Stored data entries:
****************

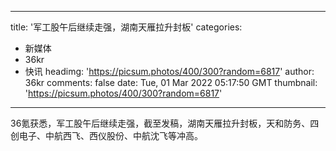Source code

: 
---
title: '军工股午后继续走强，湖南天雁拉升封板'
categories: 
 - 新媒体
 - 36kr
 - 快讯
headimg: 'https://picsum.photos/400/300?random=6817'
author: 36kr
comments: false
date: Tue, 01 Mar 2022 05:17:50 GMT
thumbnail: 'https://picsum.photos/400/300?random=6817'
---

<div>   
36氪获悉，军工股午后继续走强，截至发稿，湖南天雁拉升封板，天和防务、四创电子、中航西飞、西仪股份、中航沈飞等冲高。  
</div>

****************

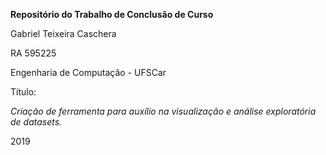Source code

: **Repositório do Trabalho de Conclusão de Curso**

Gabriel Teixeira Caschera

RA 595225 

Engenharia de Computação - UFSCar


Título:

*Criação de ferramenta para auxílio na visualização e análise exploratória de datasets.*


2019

****************

# Instructions for the task:
Your task is to copy every line in the entries that holds the string "picsum".

# Written solution:
headimg: 'https://picsum.photos/400/300?random=6817'
thumbnail: 'https://picsum.photos/400/300?random=6817'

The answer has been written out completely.